Han pasado varios días desde que el candidato independiente Julián LeBarón denunció amenazas. No rumores, no  “grilla”, no percepción, fueron advertencias claras, públicas y graves.

¿Y la respuesta?🦗🦗🦗💤💤💤

Silencio.

Ni la autoridad estatal ni la federal han salido con algo más allá de lo mínimo, de lo tibio, de lo burocrático. Nada que huela a protección real, nada que genere certeza. Como si en este país las amenazas fueran parte del paisaje, claro, hasta que se convierten en tragedia.

En México ya estamos cansados de cómo acaban estas historias.

Primero minimizan.
Luego ignoran.
Después lamentan.

Y al final, cuando todo explota, salen las ruedas de prensa, los discursos solemnes, las promesas de justicia… y el clásico “se va a investigar hasta las últimas consecuencias”. Palabras que llegan tarde, siempre tarde.

Lo grave no es solo la amenaza.
Lo verdaderamente alarmante es la costumbre de no hacer nada a tiempo.

Ya no se trata de colores, ni de partidos, ni de simpatías. Se trata de algo básico, si alguien que aspira a un cargo público no puede tener garantías mínimas de seguridad, ¿qué le queda al ciudadano común?

Lo que sigue faltando es lo más importante, que la autoridad actúe cuando todavía está a tiempo.

———

💨💨💨Gas por las nubes…

¿Ya cargaste gas últimamente?
Si lo hiciste, no necesitas que nadie te lo explique, lo sentiste en el bolsillo.

El precio anda por las nubes en un  golpe directo a la economía familiar.

Cada tanque, cada recarga, cada ida a la estación se ha convertido en un recordatorio de lo mismo, todo sube… menos el dinero que entra a la casa.

¿Dónde quedó la estabilidad de la que tanto hablan?
¿En qué parte del discurso oficial sí alcanza y en la realidad no?

Mientras allá arriba hablan de control, de indicadores y de cifras “estables”, acá abajo la historia es otra, familias que tienen que decidir entre cargar gas o ajustar el gasto en comida, en transporte, en lo básico.

Y lo más preocupante no es solo el precio… es la costumbre a que todo sube y no se ve el tope. 

Nos están acostumbrando a pagar más, a recibir menos y a agradecer que “no suba más”.

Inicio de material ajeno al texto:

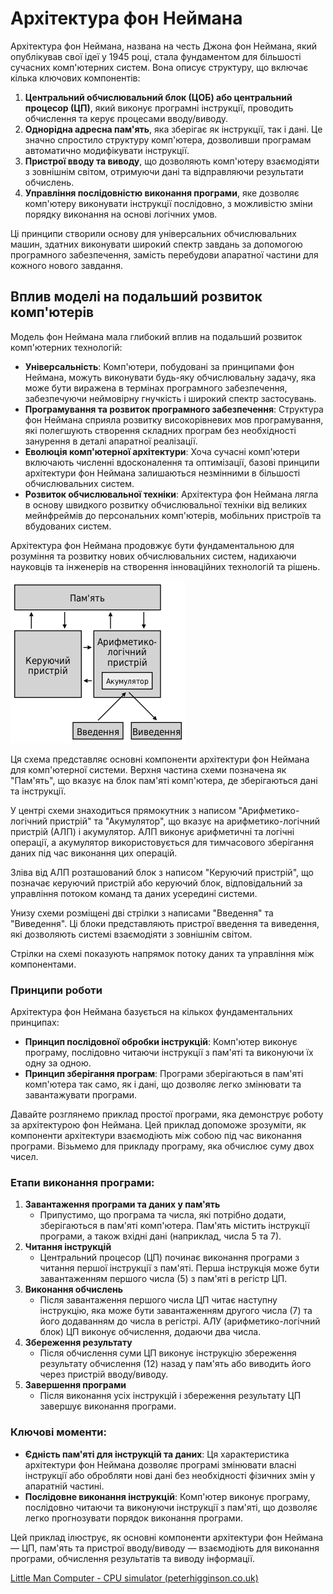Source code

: # Архітектура фон Неймана

Архітектура фон Неймана, названа на честь Джона фон Неймана, який опублікував свої ідеї у 1945 році, стала фундаментом для більшості сучасних комп'ютерних систем. Вона описує структуру, що включає кілька ключових компонентів:

1. **Центральний обчислювальний блок (ЦОБ) або центральний процесор (ЦП)**, який виконує програмні інструкції, проводить обчислення та керує процесами вводу/виводу.
2. **Однорідна адресна пам'ять**, яка зберігає як інструкції, так і дані. Це значно спростило структуру комп'ютера, дозволивши програмам автоматично модифікувати інструкції.
3. **Пристрої вводу та виводу**, що дозволяють комп'ютеру взаємодіяти з зовнішнім світом, отримуючи дані та відправляючи результати обчислень.
4. **Управління послідовністю виконання програми**, яке дозволяє комп'ютеру виконувати інструкції послідовно, з можливістю зміни порядку виконання на основі логічних умов.

Ці принципи створили основу для універсальних обчислювальних машин, здатних виконувати широкий спектр завдань за допомогою програмного забезпечення, замість перебудови апаратної частини для кожного нового завдання.

## Вплив моделі на подальший розвиток комп'ютерів

Модель фон Неймана мала глибокий вплив на подальший розвиток комп'ютерних технологій:

- **Універсальність**: Комп'ютери, побудовані за принципами фон Неймана, можуть виконувати будь-яку обчислювальну задачу, яка може бути виражена в термінах програмного забезпечення, забезпечуючи неймовірну гнучкість і широкий спектр застосувань.
- **Програмування та розвиток програмного забезпечення**: Структура фон Неймана сприяла розвитку високорівневих мов програмування, які полегшують створення складних програм без необхідності занурення в деталі апаратної реалізації.
- **Еволюція комп'ютерної архітектури**: Хоча сучасні комп'ютери включають численні вдосконалення та оптимізації, базові принципи архітектури фон Неймана залишаються незмінними в більшості обчислювальних систем.
- **Розвиток обчислювальної техніки**: Архітектура фон Неймана лягла в основу швидкого розвитку обчислювальної техніки від великих мейнфреймів до персональних комп'ютерів, мобільних пристроїв та вбудованих систем.

Архітектура фон Неймана продовжує бути фундаментальною для розуміння та розвитку нових обчислювальних систем, надихаючи науковців та інженерів на створення інноваційних технологій та рішень.

![Von_Neumann_architecture.svg](./img/Von_Neumann_architecture.svg.png)

Ця схема представляє основні компоненти архітектури фон Неймана для комп'ютерної системи. Верхня частина схеми позначена як "Пам'ять", що вказує на блок пам'яті комп'ютера, де зберігаються дані та інструкції.

У центрі схеми знаходиться прямокутник з написом "Арифметико-логічний пристрій" та "Акумулятор", що вказує на арифметико-логічний пристрій (АЛП) і акумулятор. АЛП виконує арифметичні та логічні операції, а акумулятор використовується для тимчасового зберігання даних під час виконання цих операцій.

Зліва від АЛП розташований блок з написом "Керуючий пристрій", що позначає керуючий пристрій або керуючий блок, відповідальний за управління потоком команд та даних усередині системи.

Унизу схеми розміщені дві стрілки з написами "Введення" та "Виведення". Ці блоки представляють пристрої введення та виведення, які дозволяють системі взаємодіяти з зовнішнім світом.

Стрілки на схемі показують напрямок потоку даних та управління між компонентами.

### Принципи роботи

Архітектура фон Неймана базується на кількох фундаментальних принципах:

- **Принцип послідовної обробки інструкцій**: Комп'ютер виконує програму, послідовно читаючи інструкції з пам'яті та виконуючи їх одну за одною.
- **Принцип зберігання програм**: Програми зберігаються в пам'яті комп'ютера так само, як і дані, що дозволяє легко змінювати та завантажувати програми.



Давайте розглянемо приклад простої програми, яка демонструє роботу за архітектурою фон Неймана. Цей приклад допоможе зрозуміти, як компоненти архітектури взаємодіють між собою під час виконання програми. Візьмемо для прикладу програму, яка обчислює суму двох чисел.

### Етапи виконання програми:

1. **Завантаження програми та даних у пам'ять**
   - Припустимо, що програма та числа, які потрібно додати, зберігаються в пам'яті комп'ютера. Пам'ять містить інструкції програми, а також вхідні дані (наприклад, числа 5 та 7).
2. **Читання інструкцій**
   - Центральний процесор (ЦП) починає виконання програми з читання першої інструкції з пам'яті. Перша інструкція може бути завантаженням першого числа (5) з пам'яті в регістр ЦП.
3. **Виконання обчислень**
   - Після завантаження першого числа ЦП читає наступну інструкцію, яка може бути завантаженням другого числа (7) та його додаванням до числа в регістрі. АЛУ (арифметико-логічний блок) ЦП виконує обчислення, додаючи два числа.
4. **Збереження результату**
   - Після обчислення суми ЦП виконує інструкцію збереження результату обчислення (12) назад у пам'ять або виводить його через пристрій вводу/виводу.
5. **Завершення програми**
   - Після виконання усіх інструкцій і збереження результату ЦП завершує виконання програми.

### Ключові моменти:

- **Єдність пам'яті для інструкцій та даних**: Ця характеристика архітектури фон Неймана дозволяє програмі змінювати власні інструкції або обробляти нові дані без необхідності фізичних змін у апаратній частині.
- **Послідовне виконання інструкцій**: Комп'ютер виконує програму, послідовно читаючи та виконуючи інструкції з пам'яті, що дозволяє легко прогнозувати порядок виконання програми.

Цей приклад ілюструє, як основні компоненти архітектури фон Неймана — ЦП, пам'ять та пристрої вводу/виводу — взаємодіють для виконання програми, обчислення результатів та виводу інформації.



[Little Man Computer - CPU simulator (peterhigginson.co.uk)](https://peterhigginson.co.uk/lmc/?F5=06-Mar-24_22:00:54)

Así, poquito a poquito, lo caro se vuelve normal… y lo normal se vuelve inalcanzable.

Aguas!!!, cuando el gas sube, sube todo. Sube el costo de cocinar, de moverse, de vivir.

Pero la respuesta sigue siendo la misma de siempre, silencio, evasivas o promesas que no bajan ni un peso el precio y la infaltable, con el PRI y el PAN estábamos peor.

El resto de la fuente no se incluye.